Case Number: 5-110-002, Year Published: 2010
HBS Number: KEL471
Information Technology, IT Transformation, Designing IT Infrastructure, IT Platform, Enterprise Application, Organizational Culture, Managing IT Like a Business, Modruson, Kress, CIO
In 2001 Accenture took the bold step of separating from its parent, Arthur Andersen. The new firm that emerged had a bright future ahead, but it also faced the challenge of building a new IT infrastructure that could support a global organization that consults on leading-edge technology. Accenture’s CIO at the time, Ed Schreck, knew that becoming a master of your own trade was not an easy task. Frank Modruson, Schreck’s successor and the person responsible for carrying forward the IT transformation challenge from 2002 on, had ambitious plans for the new technology infrastructure that was to replace Arthur Andersen’s legacy systems. Difficult decisions had to be made.

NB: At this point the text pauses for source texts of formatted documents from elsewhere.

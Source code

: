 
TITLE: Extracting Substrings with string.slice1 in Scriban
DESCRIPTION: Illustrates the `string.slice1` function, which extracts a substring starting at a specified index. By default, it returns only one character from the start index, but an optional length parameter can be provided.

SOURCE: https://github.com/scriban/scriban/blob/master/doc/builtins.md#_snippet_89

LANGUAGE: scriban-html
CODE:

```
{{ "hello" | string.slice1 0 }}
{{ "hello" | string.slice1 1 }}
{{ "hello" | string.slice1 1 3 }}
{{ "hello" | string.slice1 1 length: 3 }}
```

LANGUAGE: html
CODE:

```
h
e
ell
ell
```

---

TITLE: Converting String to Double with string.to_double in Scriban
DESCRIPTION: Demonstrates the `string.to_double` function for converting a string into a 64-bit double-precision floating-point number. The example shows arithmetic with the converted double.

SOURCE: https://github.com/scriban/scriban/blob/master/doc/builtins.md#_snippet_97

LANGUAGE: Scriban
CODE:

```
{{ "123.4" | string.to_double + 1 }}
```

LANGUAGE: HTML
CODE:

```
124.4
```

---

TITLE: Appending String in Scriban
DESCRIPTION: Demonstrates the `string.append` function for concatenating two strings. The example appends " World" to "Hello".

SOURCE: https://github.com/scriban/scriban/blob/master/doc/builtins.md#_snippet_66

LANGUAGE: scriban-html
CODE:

Should the firm continue with a decentralized approach to managing technology platforms, in which each country chooses its own IT platforms and has autonomy to run them? Or should the firm take a mixed approach, in which the same standard applications would run throughout the enterprise but would be managed independently by individual offices? Or should Accenture espouse a “one-firm” approach and boldly shoot for a centralized implementation of its most critical systems, with all its offices interconnected on the same “instance” of a software platform? Furthermore, should the firm retain its traditional conception of IT as cost center, or should it migrate to a scheme that recognizes IT as a service provision center that generates measurable value for the organization? These questions and many others drove Accenture’s CIO team to undertake one of the most remarkable IT transformations in a global organization in recent years.